Data supplied:

--------------------------------

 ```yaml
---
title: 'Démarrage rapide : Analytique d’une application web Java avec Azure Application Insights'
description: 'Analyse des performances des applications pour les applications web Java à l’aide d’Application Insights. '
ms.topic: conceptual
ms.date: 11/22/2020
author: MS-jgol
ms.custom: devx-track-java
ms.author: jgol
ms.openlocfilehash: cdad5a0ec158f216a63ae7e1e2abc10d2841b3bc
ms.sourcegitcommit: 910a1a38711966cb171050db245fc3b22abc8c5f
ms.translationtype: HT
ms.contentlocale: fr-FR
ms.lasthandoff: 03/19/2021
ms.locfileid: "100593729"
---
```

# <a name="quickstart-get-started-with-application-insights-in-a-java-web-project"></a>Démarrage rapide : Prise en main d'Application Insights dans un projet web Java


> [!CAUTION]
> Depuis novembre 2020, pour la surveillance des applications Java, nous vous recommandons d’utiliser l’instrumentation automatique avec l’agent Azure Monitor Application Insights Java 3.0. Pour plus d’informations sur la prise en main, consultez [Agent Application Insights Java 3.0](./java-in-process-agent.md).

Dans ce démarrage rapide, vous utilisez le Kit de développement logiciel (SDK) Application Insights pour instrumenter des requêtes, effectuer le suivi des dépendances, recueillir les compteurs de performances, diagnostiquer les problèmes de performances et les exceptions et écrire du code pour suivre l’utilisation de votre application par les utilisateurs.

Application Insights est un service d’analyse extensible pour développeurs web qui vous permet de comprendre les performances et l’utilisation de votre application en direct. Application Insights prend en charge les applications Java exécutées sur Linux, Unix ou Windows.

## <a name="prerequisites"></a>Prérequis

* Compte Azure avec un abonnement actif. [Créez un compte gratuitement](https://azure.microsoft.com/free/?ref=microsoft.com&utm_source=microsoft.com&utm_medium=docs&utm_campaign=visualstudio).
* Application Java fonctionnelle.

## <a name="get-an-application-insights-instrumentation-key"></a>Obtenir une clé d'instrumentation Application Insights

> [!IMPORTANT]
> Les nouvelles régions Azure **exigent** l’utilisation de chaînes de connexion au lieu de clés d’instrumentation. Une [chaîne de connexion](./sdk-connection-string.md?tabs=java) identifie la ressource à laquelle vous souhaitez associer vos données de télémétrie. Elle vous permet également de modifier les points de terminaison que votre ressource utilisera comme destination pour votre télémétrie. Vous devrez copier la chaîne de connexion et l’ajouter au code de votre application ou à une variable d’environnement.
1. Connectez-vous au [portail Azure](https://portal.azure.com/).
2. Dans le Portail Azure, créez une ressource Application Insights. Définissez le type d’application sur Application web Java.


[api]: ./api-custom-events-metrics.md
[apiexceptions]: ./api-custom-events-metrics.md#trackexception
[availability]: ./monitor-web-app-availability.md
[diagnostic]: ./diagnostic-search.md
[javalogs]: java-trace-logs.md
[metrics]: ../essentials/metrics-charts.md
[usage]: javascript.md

--------------------------------

Instructions to follow: Answer by repeating every line of the listing exactly.

Task answer:
 ```yaml
---
title: 'Démarrage rapide : Analytique d’une application web Java avec Azure Application Insights'
description: 'Analyse des performances des applications pour les applications web Java à l’aide d’Application Insights. '
ms.topic: conceptual
ms.date: 11/22/2020
author: MS-jgol
ms.custom: devx-track-java
ms.author: jgol
ms.openlocfilehash: cdad5a0ec158f216a63ae7e1e2abc10d2841b3bc
ms.sourcegitcommit: 910a1a38711966cb171050db245fc3b22abc8c5f
ms.translationtype: HT
ms.contentlocale: fr-FR
ms.lasthandoff: 03/19/2021
ms.locfileid: "100593729"
---
```

# <a name="quickstart-get-started-with-application-insights-in-a-java-web-project"></a>Démarrage rapide : Prise en main d'Application Insights dans un projet web Java


> [!CAUTION]
> Depuis novembre 2020, pour la surveillance des applications Java, nous vous recommandons d’utiliser l’instrumentation automatique avec l’agent Azure Monitor Application Insights Java 3.0. Pour plus d’informations sur la prise en main, consultez [Agent Application Insights Java 3.0](./java-in-process-agent.md).

Dans ce démarrage rapide, vous utilisez le Kit de développement logiciel (SDK) Application Insights pour instrumenter des requêtes, effectuer le suivi des dépendances, recueillir les compteurs de performances, diagnostiquer les problèmes de performances et les exceptions et écrire du code pour suivre l’utilisation de votre application par les utilisateurs.

Application Insights est un service d’analyse extensible pour développeurs web qui vous permet de comprendre les performances et l’utilisation de votre application en direct. Application Insights prend en charge les applications Java exécutées sur Linux, Unix ou Windows.

## <a name="prerequisites"></a>Prérequis

* Compte Azure avec un abonnement actif. [Créez un compte gratuitement](https://azure.microsoft.com/free/?ref=microsoft.com&utm_source=microsoft.com&utm_medium=docs&utm_campaign=visualstudio).
* Application Java fonctionnelle.

## <a name="get-an-application-insights-instrumentation-key"></a>Obtenir une clé d'instrumentation Application Insights

> [!IMPORTANT]
> Les nouvelles régions Azure **exigent** l’utilisation de chaînes de connexion au lieu de clés d’instrumentation. Une [chaîne de connexion](./sdk-connection-string.md?tabs=java) identifie la ressource à laquelle vous souhaitez associer vos données de télémétrie. Elle vous permet également de modifier les points de terminaison que votre ressource utilisera comme destination pour votre télémétrie. Vous devrez copier la chaîne de connexion et l’ajouter au code de votre application ou à une variable d’environnement.
1. Connectez-vous au [portail Azure](https://portal.azure.com/).
2. Dans le Portail Azure, créez une ressource Application Insights. Définissez le type d’application sur Application web Java.


[api]: ./api-custom-events-metrics.md
[apiexceptions]: ./api-custom-events-metrics.md#trackexception
[availability]: ./monitor-web-app-availability.md
[diagnostic]: ./diagnostic-search.md
[javalogs]: java-trace-logs.md
[metrics]: ../essentials/metrics-charts.md
[usage]: javascript.md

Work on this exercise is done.